[Source texts of formatted documents]
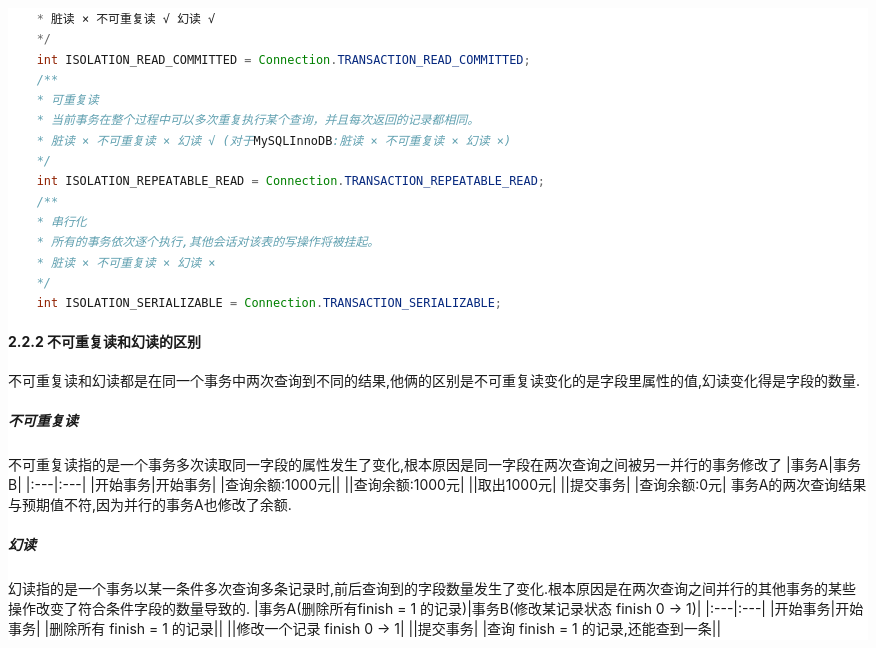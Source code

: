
 ``` java
    * 脏读 × 不可重复读 √ 幻读 √
    */
    int ISOLATION_READ_COMMITTED = Connection.TRANSACTION_READ_COMMITTED;
    /**
    * 可重复读
    * 当前事务在整个过程中可以多次重复执行某个查询，并且每次返回的记录都相同。
    * 脏读 × 不可重复读 × 幻读 √ (对于MySQLInnoDB:脏读 × 不可重复读 × 幻读 ×)
    */
    int ISOLATION_REPEATABLE_READ = Connection.TRANSACTION_REPEATABLE_READ;
    /**
    * 串行化
    * 所有的事务依次逐个执行,其他会话对该表的写操作将被挂起。
    * 脏读 × 不可重复读 × 幻读 ×
    */
    int ISOLATION_SERIALIZABLE = Connection.TRANSACTION_SERIALIZABLE;
```

#### 2.2.2 不可重复读和幻读的区别

不可重复读和幻读都是在同一个事务中两次查询到不同的结果,他俩的区别是不可重复读变化的是字段里属性的值,幻读变化得是字段的数量.

##### 不可重复读

不可重复读指的是一个事务多次读取同一字段的属性发生了变化,根本原因是同一字段在两次查询之间被另一并行的事务修改了
|事务A|事务B|
|:---|:---|
|开始事务|开始事务|
|查询余额:1000元||
||查询余额:1000元|
||取出1000元|
||提交事务|
|查询余额:0元|
事务A的两次查询结果与预期值不符,因为并行的事务A也修改了余额.

##### 幻读

幻读指的是一个事务以某一条件多次查询多条记录时,前后查询到的字段数量发生了变化.根本原因是在两次查询之间并行的其他事务的某些操作改变了符合条件字段的数量导致的.
|事务A(删除所有finish = 1 的记录)|事务B(修改某记录状态 finish 0 -> 1)|
|:---|:---|
|开始事务|开始事务|
|删除所有 finish = 1 的记录||
||修改一个记录 finish 0 -> 1|
||提交事务|
|查询 finish = 1 的记录,还能查到一条||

#### TASK DESCRIPTION
Could the data above be returned in full, exactly, with every image left out?

#### EXPECTED ANSWER
Source code

:
 ``` java
    * 脏读 × 不可重复读 √ 幻读 √
    */
    int ISOLATION_READ_COMMITTED = Connection.TRANSACTION_READ_COMMITTED;
    /**
    * 可重复读
    * 当前事务在整个过程中可以多次重复执行某个查询，并且每次返回的记录都相同。
    * 脏读 × 不可重复读 × 幻读 √ (对于MySQLInnoDB:脏读 × 不可重复读 × 幻读 ×)
    */
    int ISOLATION_REPEATABLE_READ = Connection.TRANSACTION_REPEATABLE_READ;
    /**
    * 串行化
    * 所有的事务依次逐个执行,其他会话对该表的写操作将被挂起。
    * 脏读 × 不可重复读 × 幻读 ×
    */
    int ISOLATION_SERIALIZABLE = Connection.TRANSACTION_SERIALIZABLE;
```

#### 2.2.2 不可重复读和幻读的区别

不可重复读和幻读都是在同一个事务中两次查询到不同的结果,他俩的区别是不可重复读变化的是字段里属性的值,幻读变化得是字段的数量.

##### 不可重复读

不可重复读指的是一个事务多次读取同一字段的属性发生了变化,根本原因是同一字段在两次查询之间被另一并行的事务修改了
|事务A|事务B|
|:---|:---|
|开始事务|开始事务|
|查询余额:1000元||
||查询余额:1000元|
||取出1000元|
||提交事务|
|查询余额:0元|
事务A的两次查询结果与预期值不符,因为并行的事务A也修改了余额.

##### 幻读

幻读指的是一个事务以某一条件多次查询多条记录时,前后查询到的字段数量发生了变化.根本原因是在两次查询之间并行的其他事务的某些操作改变了符合条件字段的数量导致的.
|事务A(删除所有finish = 1 的记录)|事务B(修改某记录状态 finish 0 -> 1)|
|:---|:---|
|开始事务|开始事务|
|删除所有 finish = 1 的记录||
||修改一个记录 finish 0 -> 1|
||提交事务|
|查询 finish = 1 的记录,还能查到一条||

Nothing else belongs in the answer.